### Supplied data:
- - - - -

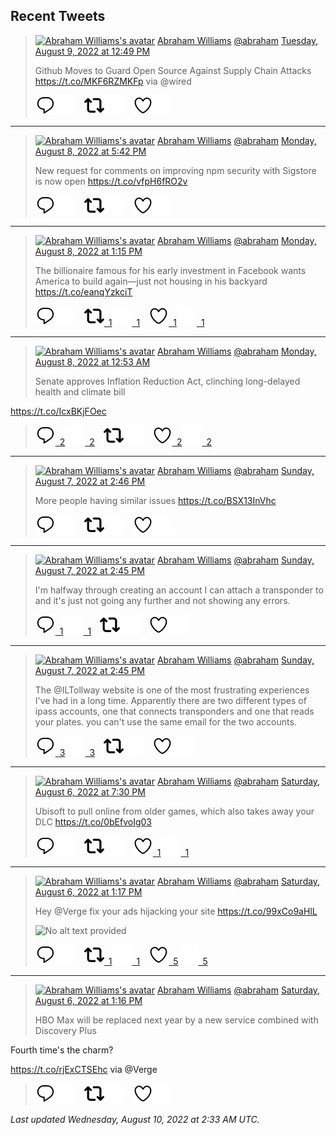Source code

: ## Recent Tweets

> [![Abraham Williams's avatar](https://pbs.twimg.com/profile_images/897079141719195648/_mvh-QJH_mini.jpg)](https://twitter.com/abraham) [Abraham Williams](https://twitter.com/abraham) [@abraham](https://twitter.com/abraham) [Tuesday, August 9, 2022 at 12:49 PM](https://twitter.com/abraham/status/1556985964668637184)
>
> Github Moves to Guard Open Source Against Supply Chain Attacks https://t.co/MKF6RZMKFp via @wired
>
> [![Reply](./images/reply_light.svg#gh-light-mode-only "Reply")](https://twitter.com/intent/tweet?in_reply_to=1556985964668637184#gh-light-mode-only)[![Reply](./images/reply.svg#gh-dark-mode-only "Reply")](https://twitter.com/intent/tweet?in_reply_to=1556985964668637184#gh-dark-mode-only)&emsp;[![Retweet](./images/retweet_light.svg#gh-light-mode-only "Retweet")](https://twitter.com/intent/retweet?tweet_id=1556985964668637184#gh-light-mode-only)[![Retweet](./images/retweet.svg#gh-dark-mode-only "Retweet")](https://twitter.com/intent/retweet?tweet_id=1556985964668637184#gh-dark-mode-only)&emsp;[![Like](./images/like_light.svg#gh-light-mode-only "Like")](https://twitter.com/intent/favorite?tweet_id=1556985964668637184#gh-light-mode-only)[![Like](./images/like.svg#gh-dark-mode-only "Like")](https://twitter.com/intent/favorite?tweet_id=1556985964668637184#gh-dark-mode-only)


---

> [![Abraham Williams's avatar](https://pbs.twimg.com/profile_images/897079141719195648/_mvh-QJH_mini.jpg)](https://twitter.com/abraham) [Abraham Williams](https://twitter.com/abraham) [@abraham](https://twitter.com/abraham) [Monday, August 8, 2022 at 5:42 PM](https://twitter.com/abraham/status/1556697307202068480)
>
> New request for comments on improving npm security with Sigstore is now open https://t.co/vfpH6fRO2v
>
> [![Reply](./images/reply_light.svg#gh-light-mode-only "Reply")](https://twitter.com/intent/tweet?in_reply_to=1556697307202068480#gh-light-mode-only)[![Reply](./images/reply.svg#gh-dark-mode-only "Reply")](https://twitter.com/intent/tweet?in_reply_to=1556697307202068480#gh-dark-mode-only)&emsp;[![Retweet](./images/retweet_light.svg#gh-light-mode-only "Retweet")](https://twitter.com/intent/retweet?tweet_id=1556697307202068480#gh-light-mode-only)[![Retweet](./images/retweet.svg#gh-dark-mode-only "Retweet")](https://twitter.com/intent/retweet?tweet_id=1556697307202068480#gh-dark-mode-only)&emsp;[![Like](./images/like_light.svg#gh-light-mode-only "Like")](https://twitter.com/intent/favorite?tweet_id=1556697307202068480#gh-light-mode-only)[![Like](./images/like.svg#gh-dark-mode-only "Like")](https://twitter.com/intent/favorite?tweet_id=1556697307202068480#gh-dark-mode-only)


---

> [![Abraham Williams's avatar](https://pbs.twimg.com/profile_images/897079141719195648/_mvh-QJH_mini.jpg)](https://twitter.com/abraham) [Abraham Williams](https://twitter.com/abraham) [@abraham](https://twitter.com/abraham) [Monday, August 8, 2022 at 1:15 PM](https://twitter.com/abraham/status/1556630206823137281)
>
> The billionaire famous for his early investment in Facebook wants America to build again—just not housing in his backyard https://t.co/eanqYzkciT
>
> [![Reply](./images/reply_light.svg#gh-light-mode-only "Reply")](https://twitter.com/intent/tweet?in_reply_to=1556630206823137281#gh-light-mode-only)[![Reply](./images/reply.svg#gh-dark-mode-only "Reply")](https://twitter.com/intent/tweet?in_reply_to=1556630206823137281#gh-dark-mode-only)&emsp;[![Retweet](./images/retweet_light.svg#gh-light-mode-only "Retweet")&ensp;1](https://twitter.com/intent/retweet?tweet_id=1556630206823137281#gh-light-mode-only)[![Retweet](./images/retweet.svg#gh-dark-mode-only "Retweet")&ensp;1](https://twitter.com/intent/retweet?tweet_id=1556630206823137281#gh-dark-mode-only)&emsp;[![Like](./images/like_light.svg#gh-light-mode-only "Like")&ensp;1](https://twitter.com/intent/favorite?tweet_id=1556630206823137281#gh-light-mode-only)[![Like](./images/like.svg#gh-dark-mode-only "Like")&ensp;1](https://twitter.com/intent/favorite?tweet_id=1556630206823137281#gh-dark-mode-only)


---

> [![Abraham Williams's avatar](https://pbs.twimg.com/profile_images/897079141719195648/_mvh-QJH_mini.jpg)](https://twitter.com/abraham) [Abraham Williams](https://twitter.com/abraham) [@abraham](https://twitter.com/abraham) [Monday, August 8, 2022 at 12:53 AM](https://twitter.com/abraham/status/1556443386898440192)
>
> Senate approves Inflation Reduction Act, clinching long-delayed health and climate bill 

https://t.co/IcxBKjFOec
>
> [![Reply](./images/reply_light.svg#gh-light-mode-only "Reply")&ensp;2](https://twitter.com/intent/tweet?in_reply_to=1556443386898440192#gh-light-mode-only)[![Reply](./images/reply.svg#gh-dark-mode-only "Reply")&ensp;2](https://twitter.com/intent/tweet?in_reply_to=1556443386898440192#gh-dark-mode-only)&emsp;[![Retweet](./images/retweet_light.svg#gh-light-mode-only "Retweet")](https://twitter.com/intent/retweet?tweet_id=1556443386898440192#gh-light-mode-only)[![Retweet](./images/retweet.svg#gh-dark-mode-only "Retweet")](https://twitter.com/intent/retweet?tweet_id=1556443386898440192#gh-dark-mode-only)&emsp;[![Like](./images/like_light.svg#gh-light-mode-only "Like")&ensp;2](https://twitter.com/intent/favorite?tweet_id=1556443386898440192#gh-light-mode-only)[![Like](./images/like.svg#gh-dark-mode-only "Like")&ensp;2](https://twitter.com/intent/favorite?tweet_id=1556443386898440192#gh-dark-mode-only)


---

> [![Abraham Williams's avatar](https://pbs.twimg.com/profile_images/897079141719195648/_mvh-QJH_mini.jpg)](https://twitter.com/abraham) [Abraham Williams](https://twitter.com/abraham) [@abraham](https://twitter.com/abraham) [Sunday, August 7, 2022 at 2:46 PM](https://twitter.com/abraham/status/1556290729076559872)
>
> More people having similar issues https://t.co/BSX13InVhc
>
> [![Reply](./images/reply_light.svg#gh-light-mode-only "Reply")](https://twitter.com/intent/tweet?in_reply_to=1556290729076559872#gh-light-mode-only)[![Reply](./images/reply.svg#gh-dark-mode-only "Reply")](https://twitter.com/intent/tweet?in_reply_to=1556290729076559872#gh-dark-mode-only)&emsp;[![Retweet](./images/retweet_light.svg#gh-light-mode-only "Retweet")](https://twitter.com/intent/retweet?tweet_id=1556290729076559872#gh-light-mode-only)[![Retweet](./images/retweet.svg#gh-dark-mode-only "Retweet")](https://twitter.com/intent/retweet?tweet_id=1556290729076559872#gh-dark-mode-only)&emsp;[![Like](./images/like_light.svg#gh-light-mode-only "Like")](https://twitter.com/intent/favorite?tweet_id=1556290729076559872#gh-light-mode-only)[![Like](./images/like.svg#gh-dark-mode-only "Like")](https://twitter.com/intent/favorite?tweet_id=1556290729076559872#gh-dark-mode-only)


---

> [![Abraham Williams's avatar](https://pbs.twimg.com/profile_images/897079141719195648/_mvh-QJH_mini.jpg)](https://twitter.com/abraham) [Abraham Williams](https://twitter.com/abraham) [@abraham](https://twitter.com/abraham) [Sunday, August 7, 2022 at 2:45 PM](https://twitter.com/abraham/status/1556290466286637058)
>
> I'm halfway through creating an account I can attach a transponder to and it's just not going any further and not showing any errors.
>
> [![Reply](./images/reply_light.svg#gh-light-mode-only "Reply")&ensp;1](https://twitter.com/intent/tweet?in_reply_to=1556290466286637058#gh-light-mode-only)[![Reply](./images/reply.svg#gh-dark-mode-only "Reply")&ensp;1](https://twitter.com/intent/tweet?in_reply_to=1556290466286637058#gh-dark-mode-only)&emsp;[![Retweet](./images/retweet_light.svg#gh-light-mode-only "Retweet")](https://twitter.com/intent/retweet?tweet_id=1556290466286637058#gh-light-mode-only)[![Retweet](./images/retweet.svg#gh-dark-mode-only "Retweet")](https://twitter.com/intent/retweet?tweet_id=1556290466286637058#gh-dark-mode-only)&emsp;[![Like](./images/like_light.svg#gh-light-mode-only "Like")](https://twitter.com/intent/favorite?tweet_id=1556290466286637058#gh-light-mode-only)[![Like](./images/like.svg#gh-dark-mode-only "Like")](https://twitter.com/intent/favorite?tweet_id=1556290466286637058#gh-dark-mode-only)


---

> [![Abraham Williams's avatar](https://pbs.twimg.com/profile_images/897079141719195648/_mvh-QJH_mini.jpg)](https://twitter.com/abraham) [Abraham Williams](https://twitter.com/abraham) [@abraham](https://twitter.com/abraham) [Sunday, August 7, 2022 at 2:45 PM](https://twitter.com/abraham/status/1556290464889950209)
>
> The @ILTollway website is one of the most frustrating experiences I've had in a long time. Apparently there are two different types of ipass accounts, one that connects transponders and one that reads your plates. you can't use the same email for the two accounts.
>
> [![Reply](./images/reply_light.svg#gh-light-mode-only "Reply")&ensp;3](https://twitter.com/intent/tweet?in_reply_to=1556290464889950209#gh-light-mode-only)[![Reply](./images/reply.svg#gh-dark-mode-only "Reply")&ensp;3](https://twitter.com/intent/tweet?in_reply_to=1556290464889950209#gh-dark-mode-only)&emsp;[![Retweet](./images/retweet_light.svg#gh-light-mode-only "Retweet")](https://twitter.com/intent/retweet?tweet_id=1556290464889950209#gh-light-mode-only)[![Retweet](./images/retweet.svg#gh-dark-mode-only "Retweet")](https://twitter.com/intent/retweet?tweet_id=1556290464889950209#gh-dark-mode-only)&emsp;[![Like](./images/like_light.svg#gh-light-mode-only "Like")](https://twitter.com/intent/favorite?tweet_id=1556290464889950209#gh-light-mode-only)[![Like](./images/like.svg#gh-dark-mode-only "Like")](https://twitter.com/intent/favorite?tweet_id=1556290464889950209#gh-dark-mode-only)


---

> [![Abraham Williams's avatar](https://pbs.twimg.com/profile_images/897079141719195648/_mvh-QJH_mini.jpg)](https://twitter.com/abraham) [Abraham Williams](https://twitter.com/abraham) [@abraham](https://twitter.com/abraham) [Saturday, August 6, 2022 at 7:30 PM](https://twitter.com/abraham/status/1555999884532219910)
>
> Ubisoft to pull online from older games, which also takes away your DLC https://t.co/0bEfvoIg03
>
> [![Reply](./images/reply_light.svg#gh-light-mode-only "Reply")](https://twitter.com/intent/tweet?in_reply_to=1555999884532219910#gh-light-mode-only)[![Reply](./images/reply.svg#gh-dark-mode-only "Reply")](https://twitter.com/intent/tweet?in_reply_to=1555999884532219910#gh-dark-mode-only)&emsp;[![Retweet](./images/retweet_light.svg#gh-light-mode-only "Retweet")](https://twitter.com/intent/retweet?tweet_id=1555999884532219910#gh-light-mode-only)[![Retweet](./images/retweet.svg#gh-dark-mode-only "Retweet")](https://twitter.com/intent/retweet?tweet_id=1555999884532219910#gh-dark-mode-only)&emsp;[![Like](./images/like_light.svg#gh-light-mode-only "Like")&ensp;1](https://twitter.com/intent/favorite?tweet_id=1555999884532219910#gh-light-mode-only)[![Like](./images/like.svg#gh-dark-mode-only "Like")&ensp;1](https://twitter.com/intent/favorite?tweet_id=1555999884532219910#gh-dark-mode-only)


---

> [![Abraham Williams's avatar](https://pbs.twimg.com/profile_images/897079141719195648/_mvh-QJH_mini.jpg)](https://twitter.com/abraham) [Abraham Williams](https://twitter.com/abraham) [@abraham](https://twitter.com/abraham) [Saturday, August 6, 2022 at 1:17 PM](https://twitter.com/abraham/status/1555905935218032642)
>
> Hey @Verge fix your ads hijacking your site https://t.co/99xCo9aHlL
>
> ![No alt text provided](https://pbs.twimg.com/media/FZewByBXwAAmFf0.jpg)
>
> [![Reply](./images/reply_light.svg#gh-light-mode-only "Reply")](https://twitter.com/intent/tweet?in_reply_to=1555905935218032642#gh-light-mode-only)[![Reply](./images/reply.svg#gh-dark-mode-only "Reply")](https://twitter.com/intent/tweet?in_reply_to=1555905935218032642#gh-dark-mode-only)&emsp;[![Retweet](./images/retweet_light.svg#gh-light-mode-only "Retweet")&ensp;1](https://twitter.com/intent/retweet?tweet_id=1555905935218032642#gh-light-mode-only)[![Retweet](./images/retweet.svg#gh-dark-mode-only "Retweet")&ensp;1](https://twitter.com/intent/retweet?tweet_id=1555905935218032642#gh-dark-mode-only)&emsp;[![Like](./images/like_light.svg#gh-light-mode-only "Like")&ensp;5](https://twitter.com/intent/favorite?tweet_id=1555905935218032642#gh-light-mode-only)[![Like](./images/like.svg#gh-dark-mode-only "Like")&ensp;5](https://twitter.com/intent/favorite?tweet_id=1555905935218032642#gh-dark-mode-only)


---

> [![Abraham Williams's avatar](https://pbs.twimg.com/profile_images/897079141719195648/_mvh-QJH_mini.jpg)](https://twitter.com/abraham) [Abraham Williams](https://twitter.com/abraham) [@abraham](https://twitter.com/abraham) [Saturday, August 6, 2022 at 1:16 PM](https://twitter.com/abraham/status/1555905643873181699)
>
> HBO Max will be replaced next year by a new service combined with Discovery Plus 

Fourth time's the charm?

https://t.co/rjExCTSEhc via @Verge
>
> [![Reply](./images/reply_light.svg#gh-light-mode-only "Reply")](https://twitter.com/intent/tweet?in_reply_to=1555905643873181699#gh-light-mode-only)[![Reply](./images/reply.svg#gh-dark-mode-only "Reply")](https://twitter.com/intent/tweet?in_reply_to=1555905643873181699#gh-dark-mode-only)&emsp;[![Retweet](./images/retweet_light.svg#gh-light-mode-only "Retweet")](https://twitter.com/intent/retweet?tweet_id=1555905643873181699#gh-light-mode-only)[![Retweet](./images/retweet.svg#gh-dark-mode-only "Retweet")](https://twitter.com/intent/retweet?tweet_id=1555905643873181699#gh-dark-mode-only)&emsp;[![Like](./images/like_light.svg#gh-light-mode-only "Like")](https://twitter.com/intent/favorite?tweet_id=1555905643873181699#gh-light-mode-only)[![Like](./images/like.svg#gh-dark-mode-only "Like")](https://twitter.com/intent/favorite?tweet_id=1555905643873181699#gh-dark-mode-only)


_Last updated Wednesday, August 10, 2022 at 2:33 AM UTC._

- - - - -

### Exercise details:
Only the lines holding the string "Saturday" are needed; copy each of them from the material above.

### Exercise response:
> [![Abraham Williams's avatar](https://pbs.twimg.com/profile_images/897079141719195648/_mvh-QJH_mini.jpg)](https://twitter.com/abraham) [Abraham Williams](https://twitter.com/abraham) [@abraham](https://twitter.com/abraham) [Saturday, August 6, 2022 at 7:30 PM](https://twitter.com/abraham/status/1555999884532219910)
> [![Abraham Williams's avatar](https://pbs.twimg.com/profile_images/897079141719195648/_mvh-QJH_mini.jpg)](https://twitter.com/abraham) [Abraham Williams](https://twitter.com/abraham) [@abraham](https://twitter.com/abraham) [Saturday, August 6, 2022 at 1:17 PM](https://twitter.com/abraham/status/1555905935218032642)
> [![Abraham Williams's avatar](https://pbs.twimg.com/profile_images/897079141719195648/_mvh-QJH_mini.jpg)](https://twitter.com/abraham) [Abraham Williams](https://twitter.com/abraham) [@abraham](https://twitter.com/abraham) [Saturday, August 6, 2022 at 1:16 PM](https://twitter.com/abraham/status/1555905643873181699)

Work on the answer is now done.